------ Extracted information
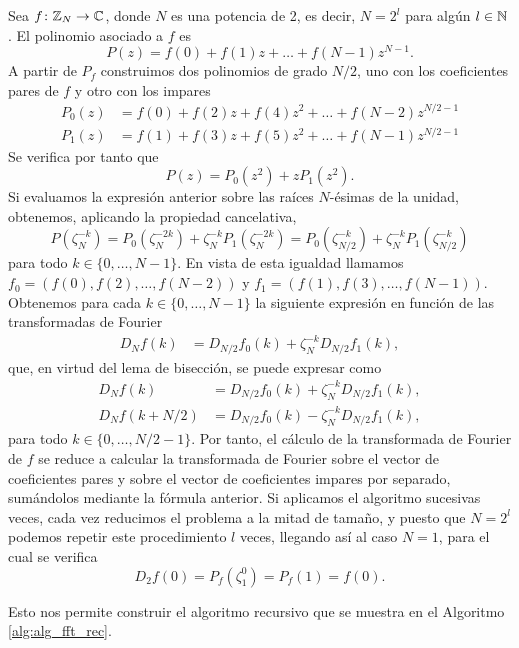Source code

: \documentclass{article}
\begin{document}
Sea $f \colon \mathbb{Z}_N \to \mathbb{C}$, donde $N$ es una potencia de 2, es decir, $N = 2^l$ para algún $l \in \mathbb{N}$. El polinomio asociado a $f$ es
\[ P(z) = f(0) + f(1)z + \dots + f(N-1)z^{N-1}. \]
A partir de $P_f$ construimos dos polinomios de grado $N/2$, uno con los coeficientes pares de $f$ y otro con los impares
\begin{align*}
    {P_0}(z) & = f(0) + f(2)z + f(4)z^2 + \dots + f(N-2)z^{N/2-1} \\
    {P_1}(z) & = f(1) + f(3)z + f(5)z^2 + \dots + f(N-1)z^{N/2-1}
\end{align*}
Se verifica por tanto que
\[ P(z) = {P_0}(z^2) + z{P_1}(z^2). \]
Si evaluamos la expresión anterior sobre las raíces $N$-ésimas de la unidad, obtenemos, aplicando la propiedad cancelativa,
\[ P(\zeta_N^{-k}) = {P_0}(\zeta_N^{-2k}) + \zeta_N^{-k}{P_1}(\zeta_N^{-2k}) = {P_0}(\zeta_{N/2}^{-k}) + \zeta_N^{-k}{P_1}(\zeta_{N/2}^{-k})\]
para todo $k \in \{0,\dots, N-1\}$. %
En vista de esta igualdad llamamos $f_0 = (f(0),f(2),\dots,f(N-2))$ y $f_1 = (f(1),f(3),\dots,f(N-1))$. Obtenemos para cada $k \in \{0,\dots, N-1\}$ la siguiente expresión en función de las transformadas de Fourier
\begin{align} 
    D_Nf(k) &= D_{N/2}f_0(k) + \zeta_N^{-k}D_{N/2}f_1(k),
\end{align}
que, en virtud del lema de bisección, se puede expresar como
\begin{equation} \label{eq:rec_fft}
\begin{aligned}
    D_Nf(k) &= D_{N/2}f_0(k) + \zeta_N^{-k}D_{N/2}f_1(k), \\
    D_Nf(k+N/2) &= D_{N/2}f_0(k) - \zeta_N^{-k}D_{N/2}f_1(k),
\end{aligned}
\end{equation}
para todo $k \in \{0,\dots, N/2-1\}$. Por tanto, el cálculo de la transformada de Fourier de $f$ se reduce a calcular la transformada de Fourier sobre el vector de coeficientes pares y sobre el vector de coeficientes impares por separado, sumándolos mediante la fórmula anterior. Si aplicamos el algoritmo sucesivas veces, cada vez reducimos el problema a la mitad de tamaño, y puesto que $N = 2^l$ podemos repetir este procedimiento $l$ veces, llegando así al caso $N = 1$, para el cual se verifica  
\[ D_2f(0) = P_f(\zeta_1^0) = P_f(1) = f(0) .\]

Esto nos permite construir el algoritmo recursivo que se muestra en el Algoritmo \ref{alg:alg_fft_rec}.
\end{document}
------------
------ Extracted information
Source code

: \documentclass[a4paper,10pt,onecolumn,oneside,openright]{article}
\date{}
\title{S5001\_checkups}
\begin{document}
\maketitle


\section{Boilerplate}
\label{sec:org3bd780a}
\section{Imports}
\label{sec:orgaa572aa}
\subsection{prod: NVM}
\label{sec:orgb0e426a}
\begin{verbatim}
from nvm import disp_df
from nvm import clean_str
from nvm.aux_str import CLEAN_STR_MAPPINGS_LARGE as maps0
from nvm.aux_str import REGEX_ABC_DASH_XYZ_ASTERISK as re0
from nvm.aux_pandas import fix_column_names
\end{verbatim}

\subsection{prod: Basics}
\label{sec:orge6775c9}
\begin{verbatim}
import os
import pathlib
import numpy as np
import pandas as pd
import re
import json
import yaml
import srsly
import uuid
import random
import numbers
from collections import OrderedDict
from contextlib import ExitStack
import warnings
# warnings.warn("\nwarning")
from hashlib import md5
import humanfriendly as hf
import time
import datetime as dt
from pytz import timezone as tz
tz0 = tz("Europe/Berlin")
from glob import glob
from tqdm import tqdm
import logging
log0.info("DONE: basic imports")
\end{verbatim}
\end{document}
------------
#### [What to do]
Work out how many lines in the data above hold the word "verifica". Reply with nothing but the count.

#### [Answer for this exercise]
2